**Data for this exercise**.
□ □ □ □ □ □ □

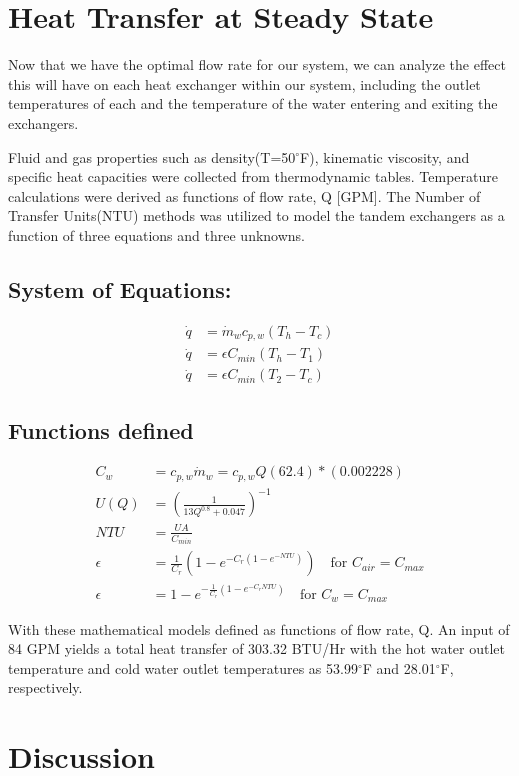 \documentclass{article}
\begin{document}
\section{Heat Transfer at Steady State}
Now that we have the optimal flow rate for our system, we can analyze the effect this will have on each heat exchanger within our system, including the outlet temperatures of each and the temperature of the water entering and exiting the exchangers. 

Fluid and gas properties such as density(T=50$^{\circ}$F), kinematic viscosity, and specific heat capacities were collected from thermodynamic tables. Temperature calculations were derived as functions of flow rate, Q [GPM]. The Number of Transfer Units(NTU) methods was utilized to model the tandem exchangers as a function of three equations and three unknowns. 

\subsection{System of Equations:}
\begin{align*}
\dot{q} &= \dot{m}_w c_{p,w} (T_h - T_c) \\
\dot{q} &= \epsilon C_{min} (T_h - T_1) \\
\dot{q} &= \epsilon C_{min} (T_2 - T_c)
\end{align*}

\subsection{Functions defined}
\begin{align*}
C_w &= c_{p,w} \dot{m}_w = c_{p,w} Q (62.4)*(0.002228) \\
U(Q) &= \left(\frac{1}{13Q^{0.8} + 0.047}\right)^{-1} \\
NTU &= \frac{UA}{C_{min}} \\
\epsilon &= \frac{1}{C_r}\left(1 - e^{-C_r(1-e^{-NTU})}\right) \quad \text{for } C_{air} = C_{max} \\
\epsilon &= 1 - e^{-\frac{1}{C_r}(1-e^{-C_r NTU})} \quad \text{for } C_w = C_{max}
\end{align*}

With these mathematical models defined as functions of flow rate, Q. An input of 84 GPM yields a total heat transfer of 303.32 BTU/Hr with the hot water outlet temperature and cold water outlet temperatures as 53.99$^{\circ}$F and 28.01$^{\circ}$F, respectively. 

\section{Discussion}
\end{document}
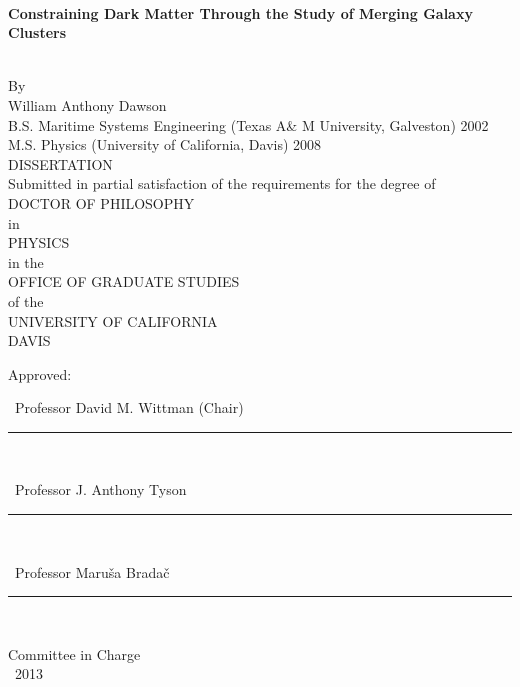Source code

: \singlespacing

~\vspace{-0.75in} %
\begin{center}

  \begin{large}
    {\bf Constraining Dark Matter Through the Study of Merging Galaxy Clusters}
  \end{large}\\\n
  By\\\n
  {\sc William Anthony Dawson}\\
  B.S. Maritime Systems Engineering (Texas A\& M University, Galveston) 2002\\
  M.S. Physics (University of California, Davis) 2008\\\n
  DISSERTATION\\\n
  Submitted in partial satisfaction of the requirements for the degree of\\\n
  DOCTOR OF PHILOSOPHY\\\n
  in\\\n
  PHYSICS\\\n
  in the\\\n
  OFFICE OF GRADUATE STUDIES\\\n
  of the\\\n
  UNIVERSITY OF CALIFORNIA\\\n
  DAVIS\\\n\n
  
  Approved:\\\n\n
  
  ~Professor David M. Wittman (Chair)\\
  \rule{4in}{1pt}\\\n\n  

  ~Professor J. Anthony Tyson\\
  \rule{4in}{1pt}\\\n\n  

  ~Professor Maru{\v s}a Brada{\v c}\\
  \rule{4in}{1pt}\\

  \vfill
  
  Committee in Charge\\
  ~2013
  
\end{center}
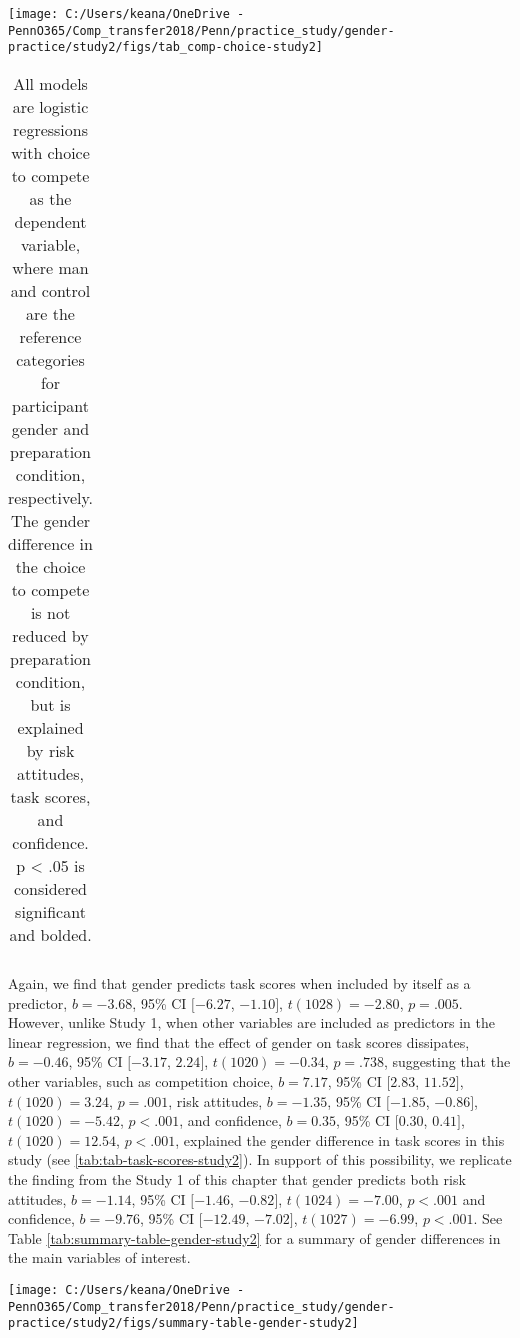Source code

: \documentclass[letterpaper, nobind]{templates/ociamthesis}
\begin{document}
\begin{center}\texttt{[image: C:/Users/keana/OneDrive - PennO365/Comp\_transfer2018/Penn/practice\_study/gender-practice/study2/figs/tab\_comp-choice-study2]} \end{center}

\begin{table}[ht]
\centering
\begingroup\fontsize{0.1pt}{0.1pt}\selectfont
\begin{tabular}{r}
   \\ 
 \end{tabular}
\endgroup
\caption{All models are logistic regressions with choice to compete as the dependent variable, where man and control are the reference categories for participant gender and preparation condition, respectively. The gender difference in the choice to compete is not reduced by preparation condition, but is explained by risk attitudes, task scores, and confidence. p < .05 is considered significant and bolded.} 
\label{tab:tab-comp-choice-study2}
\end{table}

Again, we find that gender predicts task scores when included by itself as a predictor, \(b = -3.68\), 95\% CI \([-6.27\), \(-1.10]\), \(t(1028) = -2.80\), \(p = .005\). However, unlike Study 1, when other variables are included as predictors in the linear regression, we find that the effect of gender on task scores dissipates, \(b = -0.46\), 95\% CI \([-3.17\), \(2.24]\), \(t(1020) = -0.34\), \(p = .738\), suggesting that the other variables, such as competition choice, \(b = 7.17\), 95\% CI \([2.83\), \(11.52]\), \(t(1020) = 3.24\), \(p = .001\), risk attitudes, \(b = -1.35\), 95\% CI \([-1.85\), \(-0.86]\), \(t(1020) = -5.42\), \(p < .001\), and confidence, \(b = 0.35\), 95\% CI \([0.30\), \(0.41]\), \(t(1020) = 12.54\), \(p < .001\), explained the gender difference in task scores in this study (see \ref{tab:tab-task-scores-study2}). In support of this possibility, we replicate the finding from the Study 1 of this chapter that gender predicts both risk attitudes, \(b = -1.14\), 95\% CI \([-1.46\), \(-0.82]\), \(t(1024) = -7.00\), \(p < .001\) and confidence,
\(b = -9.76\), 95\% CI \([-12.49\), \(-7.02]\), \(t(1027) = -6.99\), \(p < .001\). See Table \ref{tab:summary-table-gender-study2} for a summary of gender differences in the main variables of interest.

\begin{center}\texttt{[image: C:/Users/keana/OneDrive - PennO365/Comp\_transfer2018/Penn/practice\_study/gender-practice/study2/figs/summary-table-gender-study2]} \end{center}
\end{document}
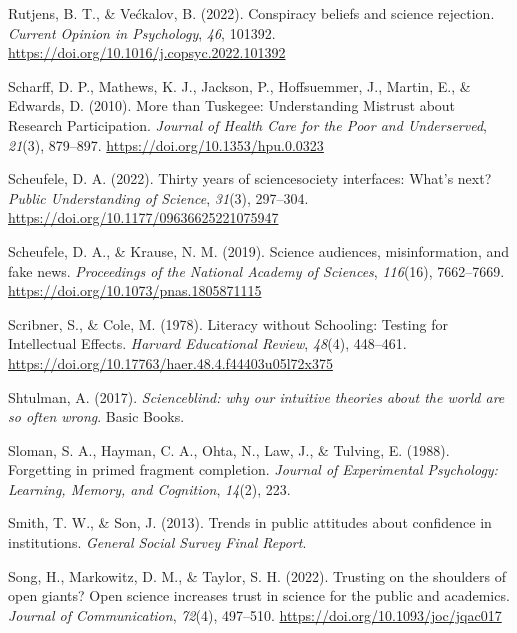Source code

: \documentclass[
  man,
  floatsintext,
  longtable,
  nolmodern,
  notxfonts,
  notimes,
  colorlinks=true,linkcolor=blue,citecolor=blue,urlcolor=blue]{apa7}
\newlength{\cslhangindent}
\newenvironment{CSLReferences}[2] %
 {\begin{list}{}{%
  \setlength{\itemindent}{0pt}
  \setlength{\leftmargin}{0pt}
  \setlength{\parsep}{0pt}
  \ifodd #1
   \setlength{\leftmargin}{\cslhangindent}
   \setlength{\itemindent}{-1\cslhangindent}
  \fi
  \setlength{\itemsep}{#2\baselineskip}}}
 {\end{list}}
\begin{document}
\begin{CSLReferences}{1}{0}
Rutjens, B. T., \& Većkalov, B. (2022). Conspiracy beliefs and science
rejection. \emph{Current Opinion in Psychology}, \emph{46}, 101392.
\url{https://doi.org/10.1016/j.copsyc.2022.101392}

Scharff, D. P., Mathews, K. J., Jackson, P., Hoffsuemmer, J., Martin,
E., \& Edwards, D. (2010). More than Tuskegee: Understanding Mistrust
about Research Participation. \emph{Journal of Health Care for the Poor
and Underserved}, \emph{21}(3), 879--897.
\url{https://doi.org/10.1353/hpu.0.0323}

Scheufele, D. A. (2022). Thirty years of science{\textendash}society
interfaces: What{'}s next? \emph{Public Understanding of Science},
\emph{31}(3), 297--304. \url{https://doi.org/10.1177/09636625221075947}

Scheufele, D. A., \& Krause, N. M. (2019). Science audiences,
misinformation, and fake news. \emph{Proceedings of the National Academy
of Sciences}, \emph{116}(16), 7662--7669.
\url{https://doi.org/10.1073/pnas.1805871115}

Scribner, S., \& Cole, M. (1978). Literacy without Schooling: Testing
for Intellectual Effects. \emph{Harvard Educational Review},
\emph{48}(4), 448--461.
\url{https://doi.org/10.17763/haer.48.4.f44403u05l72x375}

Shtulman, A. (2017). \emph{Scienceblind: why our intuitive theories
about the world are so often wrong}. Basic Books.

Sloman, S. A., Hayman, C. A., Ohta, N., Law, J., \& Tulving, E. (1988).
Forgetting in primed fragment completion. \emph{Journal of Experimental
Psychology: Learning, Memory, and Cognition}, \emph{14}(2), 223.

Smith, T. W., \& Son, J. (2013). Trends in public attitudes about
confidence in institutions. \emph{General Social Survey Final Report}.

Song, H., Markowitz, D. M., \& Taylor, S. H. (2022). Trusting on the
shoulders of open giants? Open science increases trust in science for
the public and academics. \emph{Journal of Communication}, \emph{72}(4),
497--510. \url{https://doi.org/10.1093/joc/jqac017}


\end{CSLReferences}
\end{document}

□ □ □ □ □ □ □

**Task statement**.
From the listing, copy each line containing the word "keana".

**Result for this task**.
\begin{center}\texttt{[image: C:/Users/keana/OneDrive - PennO365/Comp\_transfer2018/Penn/practice\_study/gender-practice/study2/figs/tab\_comp-choice-study2]} \end{center}
\begin{center}\texttt{[image: C:/Users/keana/OneDrive - PennO365/Comp\_transfer2018/Penn/practice\_study/gender-practice/study2/figs/summary-table-gender-study2]} \end{center}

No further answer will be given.